Doch worum geht’s an diesem rätselhaften Abend, bei diesem neunzigminütigen „Musiktheater“, dessen Titel D • I • E so gar nichts verrät, und auch der Untertitel Abstrakte Realität mehr verschlüsselt, als er preisgibt. Es sei denn, man kennt die Vorgeschichte, man kennt das Werk des in Krefeld geborenen Malers, Installations- und Objektkünstlers Albert Oehlen, der den Neuen Wilden, oder den Neoexpressionisten zugerechnet wird. Er selbst bezeichnet sein malerisches Werk allerdings als postungegenständlich und gesteht dabei zu, das sei „albern“.
Zusammen mit dem deutschen Schriftsteller Rainald Goetz gab er 2010 unter eben diesem geheimnisvollen Titel ein Künstlerbuch heraus, in dem dreizehn abstrakte Kohlezeichnungen mit „Wenig-Wort-Texten“ von Goetz „miteinander Ping-Pong spielen“. Goetz, ein promovierter Historiker und Mediziner, dessen neuestes Stück Reich des Todes in dieser Spielzeit im Düsseldorfer Schauspielhaus gegeben wird, liefert einen höchst „abstrakten“ Wort-Text, entfernt erinnernd an Konkrete Poesie, der im Programmheft des Musikabends abgedruckt ist. Allein, auch diese Wortkaskaden helfen zur Sinn- und Bedeutungsfindung des Ganzen nicht weiter. 14 durchnummerierte, betitelte Wortgruppen können als rhythmische Impulse dienen, vielleicht als Wortcluster amüsieren wie „villa beau rivage / müsste/küste/lust/Kurort, in dem sogar einer der ganz seltenen Reime steckt, sinnerschließend sind sie nicht.

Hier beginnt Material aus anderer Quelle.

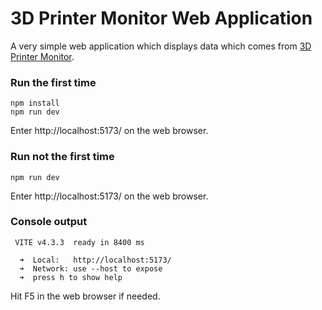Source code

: # 3D Printer Monitor Web Application

A very simple web application which displays data which comes from [3D Printer Monitor].

### Run the first time

    npm install
    npm run dev
Enter http://localhost:5173/ on the web browser. 

### Run not the first time

    npm run dev
Enter http://localhost:5173/ on the web browser.

### Console output

     VITE v4.3.3  ready in 8400 ms
    
      ➜  Local:   http://localhost:5173/
      ➜  Network: use --host to expose
      ➜  press h to show help

Hit F5 in the web browser if needed.


[3D Printer Monitor]: <https://github.com/kuchtakamil/3d-printer-monitor>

Dieses Künstlerbuch von Oehme/Goetz bildet nun nach zehn Jahren den Anlass und Grundlage für die Komposition des Musiktheaters mit gleichem Titel. Michael Wertmüller lässt sich von den Strukturen der Grafiken inspirieren und generiert daraus „eine fantastische Polymetrik“, die er auf die Bands überträgt, während er aus der Goetzschen Lyrik „Klangfarbenmelodien destilliert“, die dann gesungen, gerappt oder deklamiert werden. Und das gelingt phantastisch!
Aus der Stille und Dunkelheit windet sich elegant, charmant Sylvie Rohrer auf einen der Balkone: „mögen sie vielleicht einen salat vorweg?“ fragt sie ins irritierte Publikum. Das ist aber an diesem irrealen Abend schon alles an Realität oder auch Banalität für die nächsten neunzig Minuten, erst im allerletzten Satz bricht der Alltag wieder ein mit „wünschen sie/sonst noch was? Einen Espresso bitte/bitte gern.“ Dazwischen ist alles vom Feinsten, Kunstvollsten, Surrealen.

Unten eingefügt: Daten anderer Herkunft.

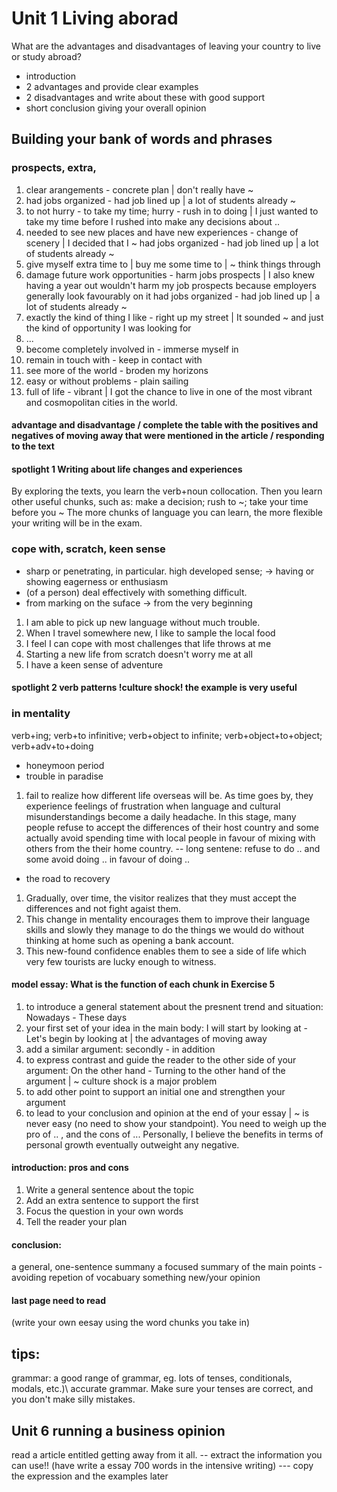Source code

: # Unit 1 Living aborad
What are the advantages and disadvantages of leaving your country to live or study abroad?
- introduction
- 2 advantages and provide clear examples
- 2 disadvantages and write about these with good support
- short conclusion giving your overall opinion

## Building your bank of words and phrases
### prospects, extra, 
1. clear arangements - concrete plan | don't really have ~
1. had jobs organized - had job lined up | a lot of students already ~
1. to not hurry - to take my time; hurry - rush in to doing | I just wanted to take my time before I rushed into make any decisions about ..
1. needed to see new places and have new experiences - change of scenery | I decided that I ~ 
had jobs organized - had job lined up | a lot of students already ~
1. give myself extra time to | buy me some time to | ~ think things through 
1. damage future work opportunities - harm jobs prospects | I also knew having a year out wouldn't harm my job prospects because employers generally look favourably on it had jobs organized - had job lined up | a lot of students already ~
1. exactly the kind of thing I like - right up my street | It sounded ~ and just the kind of opportunity I was looking for
1. ...
1. become completely involved in - immerse myself in
1. remain in touch with - keep in contact with
1. see more of the world - broden my horizons
1. easy or without problems - plain sailing
1. full of life - vibrant | I got the chance to live in one of the most vibrant and cosmopolitan cities in the world.
#### advantage and disadvantage /  complete the table with the positives and negatives of moving away that were mentioned in the article / responding to the text


#### spotlight 1 Writing about life changes and experiences
By exploring the texts, you learn the verb+noun collocation. Then you learn other useful chunks, such as:
make a decision; rush to ~; take your time before you ~
The more chunks of language you can learn, the more flexible your writing will be in the exam.

### cope with, scratch, keen sense
- sharp or penetrating, in particular. high developed sense; -> having or showing eagerness or enthusiasm
- (of a person) deal effectively with something difficult.
- from marking on the suface -> from the very beginning
1. I am able to pick up new language without much trouble.
1. When I travel somewhere new, I like to sample the local food
1. I feel I can cope with most challenges that life throws at me
1. Starting a new life from scratch doesn't worry me at all
1. I have a keen sense of adventure


#### spotlight 2 verb patterns  !culture shock! the example is very useful
### in mentality
verb+ing; verb+to infinitive; verb+object to infinite; verb+object+to+object;  verb+adv+to+doing
- honeymoon period
- trouble in paradise
1. fail to realize how different life overseas will be. As time goes by, they experience feelings of frustration when language and cultural misunderstandings become a daily headache. In this stage, many people refuse to accept the differences of their host country and some actually avoid spending time with local people in favour of mixing with others from the their home country.    -- long sentene: refuse to do .. and some avoid doing .. in favour of doing .. 
- the road to recovery
1. Gradually, over time, the visitor realizes that they must accept the differences and not fight agaist them. 
1. This change in mentality encourages them to improve their language skills and slowly they manage to do the things we would do without thinking at home such as opening a bank account. 
1. This new-found confidence enables them to see a side of life which very few tourists are lucky enough to witness.


#### model essay: What is the function of each chunk in Exercise 5
1. to introduce a general statement about the presnent trend and situation: Nowadays - These days 
1. your first set of your idea in the main body: I will start by looking at - Let's begin by looking at | the advantages of moving away 
1. add a similar argument: secondly - in addition  
1. to express contrast and guide the reader to the other side of your argument: On the other hand - Turning to the other hand of the argument | ~ culture shock is a major problem  
1. to add other point to support an initial one and strengthen your argument 
1. to lead to your conclusion and opinion at the end of your essay | ~ is never easy (no need to show your standpoint). You need to weigh up the pro of .. , and the cons of ... Personally, I believe the benefits in terms of personal growth eventually outweight any negative.

#### introduction: pros and cons
1. Write a general sentence about the topic
1. Add an extra sentence to support the first
1. Focus the question in your own words
1. Tell the reader your plan

#### conclusion:
a general, one-sentence summany
a focused summary of the main points - avoiding repetion of vocabuary
something new/your opinion


#### last page need to read







(write your own eesay using the word chunks you take in)

## tips:
grammar: a good range of grammar, eg. lots of tenses, conditionals, modals, etc.)\\
accurate grammar. Make sure your tenses are correct, and you don't make silly mistakes.



## Unit 6 running a business   opinion
read a article entitled getting away from it all. -- extract the information you can use!!
(have write a essay 700 words in the intensive writing)  --- copy the expression and the examples later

Über einen der Projektionssegel schwirren die ersten Lichtbälle, eine Künstlerin versucht sie rhythmisch singend und springend zu erhaschen, doch spielerisch gleiten sie davon, umkreisen die Halle, Lichtbänder umringen sie, Linien lösen sich auf, verknoten sich, füllen ganze Flächen, tanzen zur Musik und zum Gesang, der schon bald von allen Seiten tönt. Sängerinnen schwingen tanzend ihre Op-Art-Kostüme, verschmelzen mit der Bewegung der holografischen Bildprojektionen, schmiegen sich in bedächtige Melodien der Streicher oder kollidieren lustvoll mit hartem Punk der Jealous.
Fulminant, wie Titus Engel, der nicht zum ersten Mal mit Michael Wertmüller zusammenarbeitet, die Vielfalt der Musikgenres zusammenhält, wie er Kontraste interagieren oder kollidieren lässt, wie er den Jazzern scheinbar freien Lauf lässt und dann wieder alles abfängt. Musikkenner mögen Zitate von Schostakowitsch, Strauss und Zimmermann erahnen, während auf den Wänden die holografischen Musikvisualisierungen von Thomas Stammer die Augen fesseln.

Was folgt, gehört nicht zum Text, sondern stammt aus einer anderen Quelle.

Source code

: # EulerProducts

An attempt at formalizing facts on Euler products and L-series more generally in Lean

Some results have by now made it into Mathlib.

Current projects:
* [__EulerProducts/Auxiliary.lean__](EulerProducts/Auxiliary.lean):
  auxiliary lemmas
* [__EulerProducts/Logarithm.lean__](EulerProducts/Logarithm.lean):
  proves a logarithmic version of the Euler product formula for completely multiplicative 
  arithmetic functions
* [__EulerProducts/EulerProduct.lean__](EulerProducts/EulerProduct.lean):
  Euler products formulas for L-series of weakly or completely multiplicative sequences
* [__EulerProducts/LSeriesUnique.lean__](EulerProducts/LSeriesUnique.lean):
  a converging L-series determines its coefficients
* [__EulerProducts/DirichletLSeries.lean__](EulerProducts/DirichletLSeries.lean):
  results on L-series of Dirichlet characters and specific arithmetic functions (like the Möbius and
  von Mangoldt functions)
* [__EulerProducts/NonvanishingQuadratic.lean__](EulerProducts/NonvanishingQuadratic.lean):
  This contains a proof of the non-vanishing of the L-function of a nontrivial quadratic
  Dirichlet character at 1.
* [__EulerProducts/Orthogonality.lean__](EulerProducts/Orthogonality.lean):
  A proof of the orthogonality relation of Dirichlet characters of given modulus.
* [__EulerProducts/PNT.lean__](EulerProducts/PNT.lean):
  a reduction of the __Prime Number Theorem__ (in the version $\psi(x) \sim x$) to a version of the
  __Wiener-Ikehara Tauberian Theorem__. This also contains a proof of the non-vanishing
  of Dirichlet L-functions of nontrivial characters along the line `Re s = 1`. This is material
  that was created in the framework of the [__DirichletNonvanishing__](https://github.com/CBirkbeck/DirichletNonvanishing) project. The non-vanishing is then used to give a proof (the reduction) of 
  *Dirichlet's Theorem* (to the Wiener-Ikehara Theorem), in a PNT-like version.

Dann zu Textfetzen wie: wortverstauchung/sittenstrolch/irrenanstalt buch ein Solo für Sylvie Roher: langsam schwebt sie inmitten halografischer Skulpturen in die Höhe, dreht sich wie ein Propeller im Raum, um wenig später gejagt zu werden von ihrer eigenen Projektion, die ins Überdimensionale anwächst und ihr Original mit aufgerissenem Maul vor sich her treibt, nach ihm grabscht und es am Ende verschlingt. Das digitale Gespenst als Sieger.
Die Holografien - bis jetzt weiß auf dunklem Grund - wechseln in tiefes Schwarz (analog zur Buchvorlage) und Trauermusik dröhnt von allen Seiten.
Ein Abend ohne Erzählung oder Geschichte. Ein Abend der Künste für die Kunst.
Begeisterung und frenetischer Applaus als Dank.